Visual Universitätsmedizin Mainz

Ärztliche Beratungsgespräch:

Im Rahmen des ärztlichen Beratungsgespräches ist neben der Erhebung der Krankengeschichte eine ausführliche klinische Untersuchung notwendig. Diese schließt immer eine Röntgen-Untersuchung ein, um das Knochenangebot für die später geplante Implantatinsertion zu beurteilen, um auch Schäden wie Nervverletzungen zu vermeiden. Nach der Befunderhebung wird ein individueller Therapieplan und auch eine Kostenaufstellung erstellt. Hierbei sind meist verschiedene Versorgungsmöglichkeiten, über die der Implantat-Empfänger informiert wird, denkbar. So richtet sich die Zahl der Implantate nach der Größe der Lücke, der Belastung, den anatomischen Begebenheiten und ob eine festsitzende oder herausnehmbare Implantatversorgung geplant ist.

In vielen Fällen müssen zunächst kariöse Zähne, sowie Zahnbett- und Zahnfleischerkrankungen behandelt werden. Denn ein gut saniertes und gepflegtes Gebiss erhöht die Erfolgsaussichten einer Implantation.

In besonders komplexen Fällen kann und wird heute mit dreidimensionalen Rö-Bildern (CT = Computertomographie; DVT = digitale Volumentomographie) eine Computersimulation und Planung  der Implantate durchgeführt, die mit Bohrschablonen als sogenannte navigierte Implantation die notwendige Operation zu reduzieren hilft und die Voranfertigung eines provisorischen Ersatzes ermöglicht, der unmittelbar nach der Operation eingegliedert werden kann.

Behandlung

Operativer Eingriff:

Der operative Eingriff erfolgt in den meisten Fällen ambulant in örtlicher Betäubung. Nur aufwendige Implantationen mit zusätzlichem Knochenaufbau machen gelegentlich eine Behandlung in Narkose und sehr selten auch eine stationäre Behandlung erforderlich.

 Nach der Kontrolle der Schmerzausschaltung wird die Schleimhaut über dem gewünschten Kieferabschnitt eröffnet (Abbildung 1) oder eine kleine Öffnung in die Schleimhaut gestanzt.
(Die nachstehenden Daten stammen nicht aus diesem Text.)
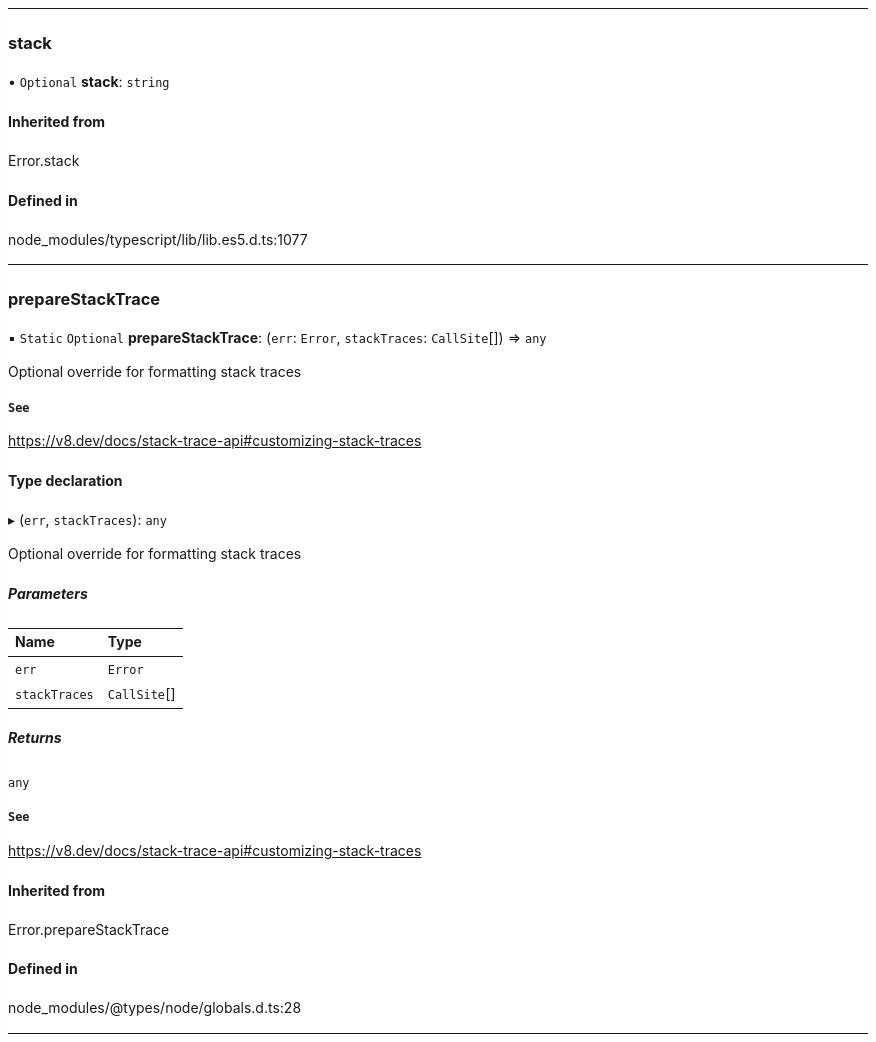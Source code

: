 ___

### stack

• `Optional` **stack**: `string`

#### Inherited from

Error.stack

#### Defined in

node_modules/typescript/lib/lib.es5.d.ts:1077

___

### prepareStackTrace

▪ `Static` `Optional` **prepareStackTrace**: (`err`: `Error`, `stackTraces`: `CallSite`[]) => `any`

Optional override for formatting stack traces

**`See`**

https://v8.dev/docs/stack-trace-api#customizing-stack-traces

#### Type declaration

▸ (`err`, `stackTraces`): `any`

Optional override for formatting stack traces

##### Parameters

| Name | Type |
| :------ | :------ |
| `err` | `Error` |
| `stackTraces` | `CallSite`[] |

##### Returns

`any`

**`See`**

https://v8.dev/docs/stack-trace-api#customizing-stack-traces

#### Inherited from

Error.prepareStackTrace

#### Defined in

node_modules/@types/node/globals.d.ts:28

___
Der Kieferknochen wird durch spezielle Implantatbohrer für die Aufnahme des Implantates vorbereitet (Abbildung 2).

Es folgen das Einbringen des Implantates im Knochen (Abbildung 3) und der Verschluss der Schleimhaut mit chirurgischen Fäden.

Das Wundgebiet sollte nach dem Eingriff gekühlt werden und durch weiche Kost in der Zeit der Abheilung geschont werden. Je nach persönlicher Veranlagung oder begleitender Medikation kann es zu Schwellungen und auch Blutergüssen kommen, die meist nur wenige Tage anhalten. Die Fäden werden meist nach 8-10 Tagen entfernt.